1. A Lei, Signor Sindaco, alla Giunta Capitolina e agli altri membri del Consiglio
Comunale qui presenti il mio saluto deferente e l’espressione del più vivo
ringraziamento per questa visita che, al di là delle consuetudini protocollari,
conserva per me un significato ed un valore del tutto particolari. In voi,
infatti, saluto i rappresentanti di quest’alma Città di Roma, che la
Provvidenza ha voluto affidare alle mie cure pastorali, impegnandomi con ciò a
riservare ad essa ed ai suoi problemi umani e spirituali un posto peculiare nel
mio cuore.
I numerosi incontri con la cittadinanza e con specifici gruppi e le decine di
visite pastorali a singole parrocchie della diocesi, che ho potuto svolgere
dall’inizio del mio ministero in questa Sede, mi hanno consentito di acquisire
una conoscenza via via più profonda della realtà umana della Città e della
sua periferia, così che sono ora in grado di misurare in tutta la loro portata
le preoccupazioni, le ansie, le speranze, di cui Lei, Signor Sindaco, si è
fatto interprete nell’indirizzo or ora pronunciato.
In questa circostanza mi è gradito confermare la piena disponibilità
dell’autorità ecclesiastica a recare il proprio contributo, nei limiti delle
sue competenze e delle sue possibilità, alla pronta ed adeguata soluzione dei
problemi, che angustiano la Città.
Al tempo stesso mi è caro esprimere la fiducia che possa esservi, da parte
dell’Amministrazione civica, una sempre vigile attenzione religiosa, che deve
far fronte alle esigenze di una popolazione in continua espansione. L’essere
umano vive contemporaneamente nella sfera dei valori materiali e in quella dei
valori spirituali. Tra questi ultimi, la dimensione religiosa ha un suo posto di
non secondaria rilevanza. Impegnarsi per l’integrale ed armoniosa crescita
dell’uomo significa adoperarsi perché all’istanza religiosa, emergente
dalle profondità del suo animo, venga offerta un’adeguata possibilità di
esprimersi, di maturare, di testimoniarsi nella vita.

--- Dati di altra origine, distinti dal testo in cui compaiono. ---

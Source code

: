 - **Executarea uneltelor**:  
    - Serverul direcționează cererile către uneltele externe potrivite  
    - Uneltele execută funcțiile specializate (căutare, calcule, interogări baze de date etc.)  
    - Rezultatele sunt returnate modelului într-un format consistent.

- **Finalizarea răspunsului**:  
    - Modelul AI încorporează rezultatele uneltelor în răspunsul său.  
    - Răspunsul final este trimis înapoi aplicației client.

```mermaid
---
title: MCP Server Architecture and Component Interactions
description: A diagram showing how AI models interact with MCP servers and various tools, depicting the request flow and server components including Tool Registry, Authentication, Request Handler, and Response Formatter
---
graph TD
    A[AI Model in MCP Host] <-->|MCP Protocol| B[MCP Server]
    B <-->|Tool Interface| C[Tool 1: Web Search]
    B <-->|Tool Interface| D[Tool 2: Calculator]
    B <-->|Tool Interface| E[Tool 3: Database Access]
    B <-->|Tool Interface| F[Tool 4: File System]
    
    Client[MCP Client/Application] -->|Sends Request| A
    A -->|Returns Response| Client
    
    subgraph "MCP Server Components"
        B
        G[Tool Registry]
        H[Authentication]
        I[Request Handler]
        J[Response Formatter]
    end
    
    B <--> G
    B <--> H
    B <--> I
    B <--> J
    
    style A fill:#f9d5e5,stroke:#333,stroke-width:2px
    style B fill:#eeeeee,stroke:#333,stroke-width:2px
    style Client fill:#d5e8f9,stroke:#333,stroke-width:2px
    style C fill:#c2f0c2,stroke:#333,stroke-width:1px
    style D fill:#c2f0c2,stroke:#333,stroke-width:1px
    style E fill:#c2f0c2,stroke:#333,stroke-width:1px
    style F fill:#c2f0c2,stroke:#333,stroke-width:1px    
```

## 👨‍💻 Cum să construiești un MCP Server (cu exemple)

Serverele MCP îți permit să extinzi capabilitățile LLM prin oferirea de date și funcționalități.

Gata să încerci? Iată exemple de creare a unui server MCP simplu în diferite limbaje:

2. Come non riconoscere, del resto, l’apporto fondamentale che la dimensione
religiosa, autenticamente vissuta, reca alla sana formazione morale
dell’individuo ed alla sua capacità di mantenersi immune nei confronti dei
fermenti di corruzione, insidiosamente serpeggianti nell’ambiente? Le
manifestazioni criminose della violenza terroristica (di cui la barbara
uccisione del Generale Enrico Galvaligi e l’iniquo sequestro del Magistrato
Giovanni D’Urso sono i più recenti, impressionanti episodi), la crescente
diffusione del ricorso alla droga, i cedimenti al permissivismo morale nelle sue
varie forme sono, tra gli altri, fenomeni di cui questa nostra Città, per la
sua condizione di grande metropoli e per il ruolo di capitale della nazione, ha
dovuto particolarmente soffrire in questi ultimi tempi. Non v’è persona
assennata che non si senta intimamente scossa e turbata di fronte a questi
preoccupanti sintomi di una crisi profonda, che mette in forse i fondamenti
stessi della convivenza civile. La constatazione dei mali odierni rende
spontaneo il confronto con i valori morali, che fecero grande la Roma antica e
che Sallustio sintetizzava con le note parole: “Domi industria, foris iustum
imperium, animus in consulendo liber, neque delicto neque libidini obnoxius” (Sallustio,
Cat. 52,21).
Sono questi i valori che, pur con gli ovvi ridimensionamenti dovuti alle mutate
situazioni, è necessario consolidare o ricuperare, per ridare serenità ai
cittadini, dignità e vigore alle pubbliche istituzioni, floridezza alla vita
economica. Or bene, in tale comune impegno per una ripresa morale, che appare
ogni giorno più urgente, la religione cristiana che è quella della stragrande
maggioranza dei romani – per la nobiltà degli ideali che propone, per la
forza trascinatrice degli esempi a cui rimanda, per le energie spirituali e
morali che è in grado di suscitare negli animi ben disposti – si rivela
portatrice di fermenti positivi straordinariamente stimolanti.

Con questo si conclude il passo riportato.